From: University of Southern California

Bad Statistical Methods Nix New Discoveries

Obsolete Methods Cause Researchers To Miss Significant Discoveries, USC Psychologist Says

In a provocative new paper, a University of Southern California quantitative psychologist says many psychology researchers are using obsolete statistical techniques and as a result are missing important discoveries.

"Psychology journals are littered with nonsignificant results that would have been significant if a more modern method had been used," says Rand R. Wilcox, Ph.D., writing in the March issue of American Psychologist.

Dr. Wilcox, a professor of psychology, a statistician and the author of several books on statistics and social science research, suggests that psychology researchers should revisit many older studies and re-analyze the data using modern computational techniques. Furthermore, he says, psychology education must be upgraded so that psychologists are aware of the new techniques.

"It's in everybody's best interest to take advantage of modern technology," says Wilcox, who teaches statistical analysis to psychology majors in the USC College of Letters, Arts and Sciences. "Computers today can easily do calculations that were impossible 50 or even five years ago."

As cutting-edge statisticians have developed increasingly sophisticated techniques for handling data, Wilcox says, "there's an ever-widening gap between modern statistical methods and the techniques psychologists are continuing to use."

Typically, psychology studies involve comparisons of two or more groups of subjects, with researchers collecting data on individuals and looking at the variables, Wilcox explains. The classic analytical tool familiar to every psychologist is the T test, in which the average, or mean, of each group is compared to the others'.

The T test is easy to understand and easy to calculate, and, says Wilcox, it can easily lead to the wrong conclusion. For example, if two groups of people each have an average IQ of 100, you might conclude from the T test that there is no significant intelligence difference between the two groups.

But what if every individual in the first group had an IQ very close to 100 while the second group included some very intelligent people with IQs of 125 or more and some very unintelligent people with IQs of 75 or less? Then the two groups can have differences that the T test would not reveal.

Although this may seem a gross simplification, many researchers have essentially made this mistake with the T test, Wilcox says.
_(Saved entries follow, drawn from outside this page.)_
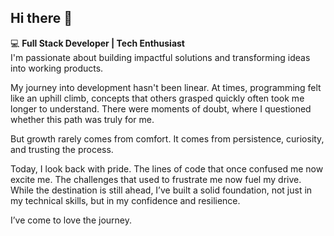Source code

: ## Hi there 👋

💻 **Full Stack Developer  | Tech Enthusiast**  
I'm passionate about building impactful solutions and transforming ideas into working products.

My journey into development hasn't been linear. At times, programming felt like an uphill climb, concepts that others grasped quickly often took me longer to understand. There were moments of doubt, where I questioned whether this path was truly for me.

But growth rarely comes from comfort. It comes from persistence, curiosity, and trusting the process.

Today, I look back with pride. The lines of code that once confused me now excite me. The challenges that used to frustrate me now fuel my drive. While the destination is still ahead, I’ve built a solid foundation, not just in my technical skills, but in my confidence and resilience.

I’ve come to love the journey.


<!--
**GomoAtDVT/GomoAtDVT** is a ✨ _special_ ✨ repository because its `README.md` (this file) appears on your GitHub profile.

Here are some ideas to get you started:

- 🔭 I’m currently working on ...
- 🌱 I’m currently learning ...
- 👯 I’m looking to collaborate on ...
- 🤔 I’m looking for help with ...
- 💬 Ask me about ...
- 📫 How to reach me: ...
- 😄 Pronouns: ...
- ⚡ Fun fact: ...
-->
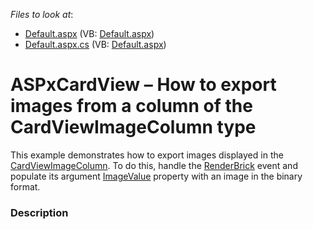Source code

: <!-- default file list -->
*Files to look at*:

* [Default.aspx](./CS/Default.aspx) (VB: [Default.aspx](./VB/Default.aspx))
* [Default.aspx.cs](./CS/Default.aspx.cs) (VB: [Default.aspx](./VB/Default.aspx))
<!-- default file list end -->
# ASPxCardView – How to export images from a column of the CardViewImageColumn type


<p>This example demonstrates how to export images displayed in the <a href="https://documentation.devexpress.com/#AspNet/clsDevExpressWebCardViewImageColumntopic">CardViewImageColumn</a>. To do this, handle the <a href="https://documentation.devexpress.com/#AspNet/DevExpressWebASPxCardViewExporter_RenderBricktopic">RenderBrick</a> event and populate its argument <a href="https://documentation.devexpress.com/#AspNet/DevExpressWebASPxCardViewExportRenderingEventArgs_ImageValuetopic">ImageValue</a> property with an image in the binary format.</p>


<h3>Description</h3>

&nbsp;

<br/>


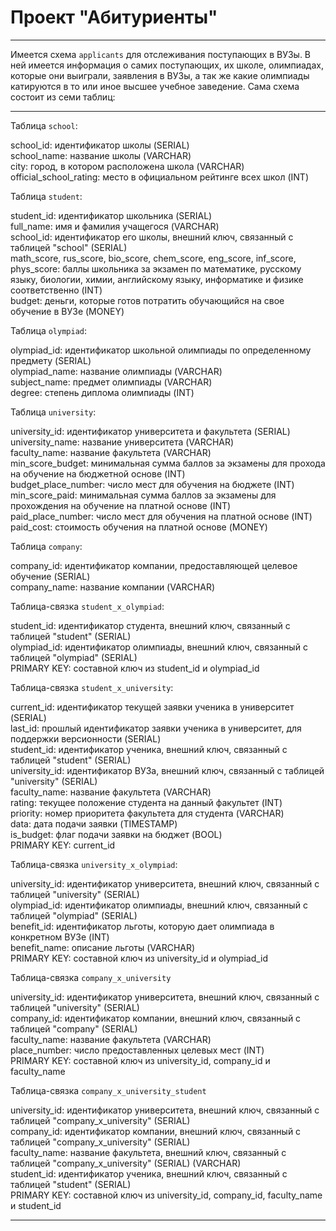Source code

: # Проект "Абитуриенты"

---

Имеется схема `applicants` для отслеживания поступающих в ВУЗы. В ней имеется информация о самих поступающих, их школе, олимпиадах, которые они выиграли, заявления в ВУЗы, а так же какие олимпиады катируются в то или иное высшее учебное заведение. Сама схема состоит из семи таблиц:

---

Таблица `school`:

school_id: идентификатор школы (SERIAL)  
school_name: название школы (VARCHAR)  
city: город, в котором расположена школа (VARCHAR)  
official_school_rating: место в официальном рейтинге всех школ (INT)  

Таблица `student`:

student_id: идентификатор школьника (SERIAL)  
full_name: имя и фамилия учащегося (VARCHAR)  
school_id: идентификатор его школы, внешний ключ, связанный с таблицей "school" (SERIAL)  
math_score, rus_score, bio_score, chem_score, eng_score, inf_score, phys_score: баллы школьника за экзамен по математике, русскому языку, биологии, химии, английскому языку, информатике и физике соответственно (INT)  
budget: деньги, которые готов потратить обучающийся на свое обучение в ВУЗе (MONEY)  

Таблица `olympiad`:

olympiad_id: идентификатор школьной олимпиады по определенному предмету (SERIAL)  
olympiad_name: название олимпиады (VARCHAR)  
subject_name: предмет олимпиады (VARCHAR)  
degree: степень диплома олимпиады (INT)  

Таблица `university`:

university_id: идентификатор университета и факультета (SERIAL)  
university_name: название университета (VARCHAR)  
faculty_name: название факультета (VARCHAR)  
min_score_budget: минимальная сумма баллов за экзамены для прохода на обучение на бюджетной основе (INT)  
budget_place_number: число мест для обучения на бюджете (INT)  
min_score_paid: минимальная сумма баллов за экзамены для прохождения на обучение на платной основе (INT)  
paid_place_number: число мест для обучения на платной основе (INT)  
paid_cost: стоимость обучения на платной основе (MONEY)  

Таблица `company`:

company_id: идентификатор компании, предоставляющей целевое обучение (SERIAL)  
company_name: название компании (VARCHAR) 

Таблица-связка `student_x_olympiad`:

student_id: идентификатор студента, внешний ключ, связанный с таблицей "student" (SERIAL)  
olympiad_id: идентификатор олимпиады, внешний ключ, связанный с таблицей "olympiad" (SERIAL)  
PRIMARY KEY: составной ключ из student_id и olympiad_id  

Таблица-связка `student_x_university`:

current_id: идентификатор текущей заявки ученика в университет (SERIAL)  
last_id: прошлый идентификатор заявки ученика в университет, для поддержки версионности (SERIAL)  
student_id: идентификатор ученика, внешний ключ, связанный с таблицей "student" (SERIAL)  
university_id: идентификатор ВУЗа, внешний ключ, связанный с таблицей "university" (SERIAL)  
faculty_name: название факультета (VARCHAR)  
rating: текущее положение студента на данный факультет (INT)  
priority: номер приоритета факультета для студента (VARCHAR)  
data: дата подачи заявки (TIMESTAMP)  
is_budget: флаг подачи заявки на бюджет (BOOL)  
PRIMARY KEY: сurrent_id

Таблица-связка `university_x_olympiad`:

university_id: идентификатор университета, внешний ключ, связанный с таблицей "university" (SERIAL)  
olympiad_id: идентификатор олимпиады, внешний ключ, связанный с таблицей "olympiad" (SERIAL)  
benefit_id: идентификатор льготы, которую дает олимпиада в конкретном ВУЗе (INT)  
benefit_name: описание льготы (VARCHAR)  
PRIMARY KEY: составной ключ из university_id и olympiad_id 

Таблица-связка `company_x_university`

university_id: идентификатор университета, внешний ключ, связанный с таблицей "university" (SERIAL)  
company_id: идентификатор компании, внешний ключ, связанный с таблицей "company" (SERIAL)  
faculty_name: название факультета (VARCHAR)  
place_number: число предоставленных целевых мест (INT)  
PRIMARY KEY: составной ключ из university_id, company_id и faculty_name

Таблица-связка `company_x_university_student`

university_id: идентификатор университета, внешний ключ, связанный с таблицей "company_x_university" (SERIAL)  
company_id: идентификатор компании, внешний ключ, связанный с таблицей "company_x_university" (SERIAL)  
faculty_name: название факультета, внешний ключ, связанный с таблицей "company_x_university" (SERIAL) (VARCHAR)  
student_id: идентификатор ученика, внешний ключ, связанный с таблицей "student" (SERIAL)  
PRIMARY KEY: составной ключ из university_id, company_id, faculty_name и student_id

---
When researchers collect data for a study, they usually find some values that are unusually large or small. In the example above, one IQ might have been as high as 180 and one as low as 50. Such data are called outliers, and while they may be interesting by themselves, they wreak havoc with standard statistical methods.

Leave them in, and the outliers can skew a sample. Leave them out and apply standard methods to the data that remain -- a common strategy -- and serious technical problems may result. Outliers can be handled most effectively, Wilcox says, by carefully trimming the outliers and by applying theoretically correct statistical methods.
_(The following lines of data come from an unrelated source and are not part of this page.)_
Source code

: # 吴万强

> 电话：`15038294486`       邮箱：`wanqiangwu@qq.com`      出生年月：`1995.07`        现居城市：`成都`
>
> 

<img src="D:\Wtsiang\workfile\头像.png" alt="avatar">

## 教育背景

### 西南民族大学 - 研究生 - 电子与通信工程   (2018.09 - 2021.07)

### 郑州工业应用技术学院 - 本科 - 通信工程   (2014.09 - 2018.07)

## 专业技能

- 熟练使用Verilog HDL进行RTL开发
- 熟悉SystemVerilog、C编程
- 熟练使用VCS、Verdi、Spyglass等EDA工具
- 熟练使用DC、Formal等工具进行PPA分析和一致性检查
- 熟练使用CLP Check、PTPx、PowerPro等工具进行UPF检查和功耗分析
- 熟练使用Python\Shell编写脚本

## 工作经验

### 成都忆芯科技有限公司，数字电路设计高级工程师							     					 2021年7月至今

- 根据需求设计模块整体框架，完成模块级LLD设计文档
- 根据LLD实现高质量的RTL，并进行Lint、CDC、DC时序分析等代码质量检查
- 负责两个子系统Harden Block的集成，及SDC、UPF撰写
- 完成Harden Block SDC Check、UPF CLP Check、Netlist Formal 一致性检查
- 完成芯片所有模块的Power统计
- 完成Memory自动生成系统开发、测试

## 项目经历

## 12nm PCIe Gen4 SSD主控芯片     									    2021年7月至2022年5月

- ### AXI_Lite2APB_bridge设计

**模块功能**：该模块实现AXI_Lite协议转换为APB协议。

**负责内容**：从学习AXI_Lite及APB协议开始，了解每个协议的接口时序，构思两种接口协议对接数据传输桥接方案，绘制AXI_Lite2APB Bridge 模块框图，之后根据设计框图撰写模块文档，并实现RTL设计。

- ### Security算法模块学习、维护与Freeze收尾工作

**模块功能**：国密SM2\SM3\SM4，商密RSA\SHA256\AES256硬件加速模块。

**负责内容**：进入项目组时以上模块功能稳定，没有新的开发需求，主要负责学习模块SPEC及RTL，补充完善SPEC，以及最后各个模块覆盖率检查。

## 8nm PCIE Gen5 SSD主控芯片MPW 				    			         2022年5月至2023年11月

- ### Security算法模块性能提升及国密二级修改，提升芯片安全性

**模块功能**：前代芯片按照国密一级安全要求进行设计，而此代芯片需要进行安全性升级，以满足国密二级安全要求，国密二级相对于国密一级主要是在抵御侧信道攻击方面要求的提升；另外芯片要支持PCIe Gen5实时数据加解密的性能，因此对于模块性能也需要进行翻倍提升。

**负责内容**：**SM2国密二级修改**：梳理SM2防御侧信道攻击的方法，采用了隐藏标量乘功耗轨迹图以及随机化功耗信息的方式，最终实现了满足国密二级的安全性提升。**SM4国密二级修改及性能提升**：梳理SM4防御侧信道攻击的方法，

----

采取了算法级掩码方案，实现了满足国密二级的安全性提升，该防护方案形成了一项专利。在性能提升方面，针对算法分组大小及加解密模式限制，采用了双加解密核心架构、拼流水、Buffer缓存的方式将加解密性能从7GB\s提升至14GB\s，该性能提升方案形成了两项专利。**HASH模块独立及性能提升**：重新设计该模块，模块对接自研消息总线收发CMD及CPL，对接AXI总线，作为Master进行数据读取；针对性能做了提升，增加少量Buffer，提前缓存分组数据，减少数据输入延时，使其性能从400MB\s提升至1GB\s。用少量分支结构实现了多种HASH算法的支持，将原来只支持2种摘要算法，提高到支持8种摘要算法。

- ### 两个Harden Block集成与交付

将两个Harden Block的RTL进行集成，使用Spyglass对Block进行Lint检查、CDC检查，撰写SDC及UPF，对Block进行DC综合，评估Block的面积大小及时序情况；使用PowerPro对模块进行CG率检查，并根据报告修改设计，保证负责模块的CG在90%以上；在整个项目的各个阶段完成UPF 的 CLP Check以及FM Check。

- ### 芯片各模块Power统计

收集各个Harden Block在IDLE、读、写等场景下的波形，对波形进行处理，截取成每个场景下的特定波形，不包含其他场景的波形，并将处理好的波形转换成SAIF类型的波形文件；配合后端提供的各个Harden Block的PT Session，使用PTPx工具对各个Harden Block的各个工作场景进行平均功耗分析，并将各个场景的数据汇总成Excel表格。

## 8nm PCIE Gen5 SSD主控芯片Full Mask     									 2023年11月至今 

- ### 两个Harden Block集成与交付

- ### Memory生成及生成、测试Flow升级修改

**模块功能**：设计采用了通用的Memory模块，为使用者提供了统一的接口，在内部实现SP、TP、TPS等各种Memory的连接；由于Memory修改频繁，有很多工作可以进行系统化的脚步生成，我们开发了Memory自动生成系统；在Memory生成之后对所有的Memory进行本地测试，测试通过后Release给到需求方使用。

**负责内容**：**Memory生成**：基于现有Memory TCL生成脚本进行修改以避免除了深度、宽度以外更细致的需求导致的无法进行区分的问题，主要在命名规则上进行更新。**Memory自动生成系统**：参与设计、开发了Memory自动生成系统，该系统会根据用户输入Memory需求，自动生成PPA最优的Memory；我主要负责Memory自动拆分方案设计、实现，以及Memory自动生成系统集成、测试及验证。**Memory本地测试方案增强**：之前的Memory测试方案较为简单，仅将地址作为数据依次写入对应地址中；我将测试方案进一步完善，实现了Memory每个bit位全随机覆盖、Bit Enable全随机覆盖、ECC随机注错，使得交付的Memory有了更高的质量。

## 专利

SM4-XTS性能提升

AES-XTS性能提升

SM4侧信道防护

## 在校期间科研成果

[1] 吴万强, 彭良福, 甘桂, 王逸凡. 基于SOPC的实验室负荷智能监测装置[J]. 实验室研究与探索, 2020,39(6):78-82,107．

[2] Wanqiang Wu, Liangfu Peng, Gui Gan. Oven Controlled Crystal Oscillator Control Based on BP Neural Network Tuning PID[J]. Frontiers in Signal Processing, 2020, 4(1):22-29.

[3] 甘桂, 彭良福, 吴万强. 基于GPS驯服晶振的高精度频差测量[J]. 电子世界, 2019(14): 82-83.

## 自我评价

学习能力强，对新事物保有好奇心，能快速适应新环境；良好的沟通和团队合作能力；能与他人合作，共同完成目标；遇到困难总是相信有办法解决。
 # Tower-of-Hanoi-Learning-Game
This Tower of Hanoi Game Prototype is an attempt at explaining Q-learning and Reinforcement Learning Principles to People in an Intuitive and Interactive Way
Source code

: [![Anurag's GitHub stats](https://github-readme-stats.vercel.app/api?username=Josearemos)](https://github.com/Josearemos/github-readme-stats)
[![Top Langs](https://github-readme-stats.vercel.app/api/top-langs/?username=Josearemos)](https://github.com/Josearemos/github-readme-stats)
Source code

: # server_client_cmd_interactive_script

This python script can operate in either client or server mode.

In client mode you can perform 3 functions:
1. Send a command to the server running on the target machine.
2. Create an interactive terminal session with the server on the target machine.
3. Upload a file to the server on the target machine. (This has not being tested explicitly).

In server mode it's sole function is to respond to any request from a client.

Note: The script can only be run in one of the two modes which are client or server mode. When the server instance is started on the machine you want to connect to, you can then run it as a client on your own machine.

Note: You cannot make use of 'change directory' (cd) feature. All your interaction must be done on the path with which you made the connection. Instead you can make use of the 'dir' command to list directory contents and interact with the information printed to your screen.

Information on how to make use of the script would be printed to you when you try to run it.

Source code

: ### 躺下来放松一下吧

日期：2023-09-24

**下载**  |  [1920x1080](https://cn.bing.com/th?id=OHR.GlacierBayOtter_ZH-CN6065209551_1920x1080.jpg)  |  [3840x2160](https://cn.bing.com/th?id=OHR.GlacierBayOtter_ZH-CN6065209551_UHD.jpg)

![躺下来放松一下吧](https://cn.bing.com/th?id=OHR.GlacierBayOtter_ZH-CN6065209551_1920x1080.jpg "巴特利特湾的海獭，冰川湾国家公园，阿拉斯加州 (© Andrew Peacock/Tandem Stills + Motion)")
Wilcox says researchers have long ignored slight differences from a normal curve because they cannot handle them mathematically. Again, consider IQ as an example. Researchers assume that if you graphically plotted the IQ scores of a random sample of people, their scores would probably fall into an almost perfect bell-shaped curve. Most people are of average intelligence and their scores would be plotted at the top of the bell. The less intelligence individuals had, the farther down on the left-hand descending side of the bell their scores would fall; while the more intelligence they had, the farther down their scores would be on the right-hand descending side.
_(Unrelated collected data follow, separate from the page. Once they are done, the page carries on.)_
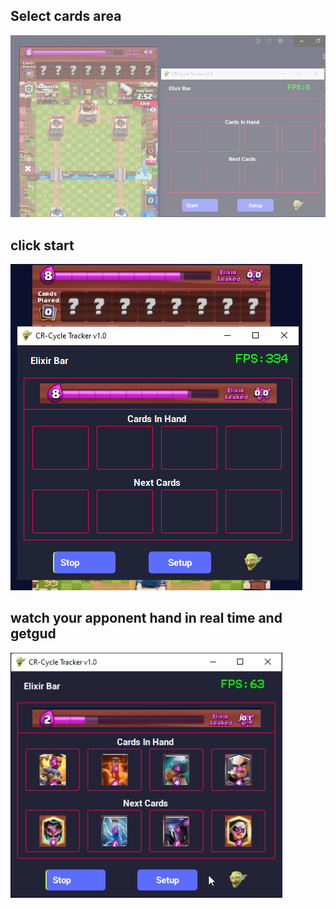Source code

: ## Select cards area
![](https://github.com/Sekiro19/CR-CycleTracker/blob/main/bin/images/h1.png)
## click start
![](https://github.com/Sekiro19/CR-CycleTracker/blob/main/bin/images/h2.png)
## watch your apponent hand in real time and getgud
![](https://github.com/Sekiro19/CR-CycleTracker/blob/main/bin/images/h3.PNG)
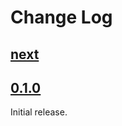 # Change Log

## [next]

## [0.1.0]

Initial release.

[next]: https://github.com/dst-academy/docker-gosu/compare/v0.1.0...HEAD
[0.1.0]: https://github.com/dst-academy/docker-gosu/commit/48126fcc91f8c87916ace130feed2706ce702e31
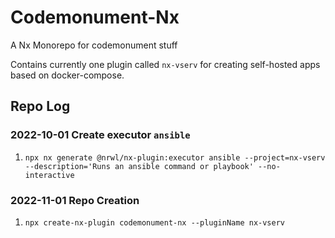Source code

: # Codemonument-Nx

A Nx Monorepo for codemonument stuff

Contains currently one plugin called `nx-vserv` for creating self-hosted apps based on docker-compose.

## Repo Log

### 2022-10-01 Create executor `ansible`

1. `npx nx generate @nrwl/nx-plugin:executor ansible --project=nx-vserv --description='Runs an ansible command or playbook' --no-interactive`

### 2022-11-01 Repo Creation

1. `npx create-nx-plugin codemonument-nx --pluginName nx-vserv`
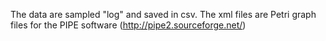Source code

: The data are sampled "log" and saved in csv.
The xml files are Petri graph files for the PIPE software (http://pipe2.sourceforge.net/)
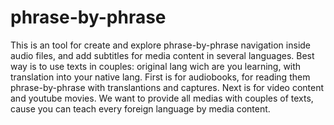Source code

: # phrase-by-phrase

This is an tool for create and explore phrase-by-phrase navigation inside audio files, 
and add subtitles for media content in several languages. Best way is to use texts in couples: original lang wich are you learning, with translation into your native lang.
First is for audiobooks, for reading them phrase-by-phrase with translantions and captures. Next is for video content and youtube movies. 
We want to provide all medias with couples of texts, cause you can teach every foreign language by media content.
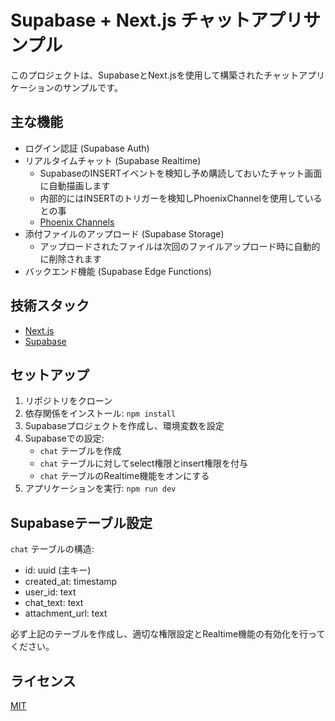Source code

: # Supabase + Next.js チャットアプリサンプル

このプロジェクトは、SupabaseとNext.jsを使用して構築されたチャットアプリケーションのサンプルです。

## 主な機能

- ログイン認証 (Supabase Auth)
- リアルタイムチャット (Supabase Realtime)
  - SupabaseのINSERTイベントを検知し予め購読しておいたチャット画面に自動描画します
  - 内部的にはINSERTのトリガーを検知しPhoenixChannelを使用しているとの事
  - [Phoenix Channels](https://hexdocs.pm/phoenix/channels.html)
- 添付ファイルのアップロード (Supabase Storage)
  - アップロードされたファイルは次回のファイルアップロード時に自動的に削除されます
- バックエンド機能 (Supabase Edge Functions)

## 技術スタック

- [Next.js](https://nextjs.org/)
- [Supabase](https://supabase.com/)

## セットアップ

1. リポジトリをクローン
2. 依存関係をインストール: `npm install`
3. Supabaseプロジェクトを作成し、環境変数を設定
4. Supabaseでの設定:
   - `chat` テーブルを作成
   - `chat` テーブルに対してselect権限とinsert権限を付与
   - `chat` テーブルのRealtime機能をオンにする
5. アプリケーションを実行: `npm run dev`

## Supabaseテーブル設定

`chat` テーブルの構造:

- id: uuid (主キー)
- created_at: timestamp
- user_id: text
- chat_text: text
- attachment_url: text

必ず上記のテーブルを作成し、適切な権限設定とRealtime機能の有効化を行ってください。

## ライセンス

[MIT](https://choosealicense.com/licenses/mit/)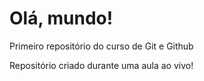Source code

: # Olá, mundo!
 Primeiro repositório  do curso de Git e Github

 Repositório criado durante uma aula ao vivo!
For a long time, psychologists have known that the IQ scores of a small number of extremely intelligent people can skew the upper-right side of the bell curve by pulling it out to form a little tail.

Many psychology researchers have pretended this slight distortion just doesn't occur, but it can make a real difference when looking for relationships between two groups, Wilcox points out.

In a famous study done 30 years ago, a psychology researcher compared the intelligence of two groups of children. The teachers of the children in the first group were told they could expect their students to do well on IQ tests. The teachers of the second group were told nothing about their students' test- score potential.

For decades, psychology researchers have questioned whether the children for whom positive expectancies had been suggested actually scored higher on subsequent IQ tests. Differences between the two groups were not easily studied or understood by using conventional methods. "Using modern statistical analysis and taking pretest scores into account, there is no compelling reason to believe that expectancies influence IQ test scores," Wilcox says.

Wilcox believes the problem of using old computational technique is not limited to the field of psychology but probably pervades many other research fields as well. Nor is the problem confined to research alone.

"Some of the most popular statistical software packages available today are four generations out of date," he says.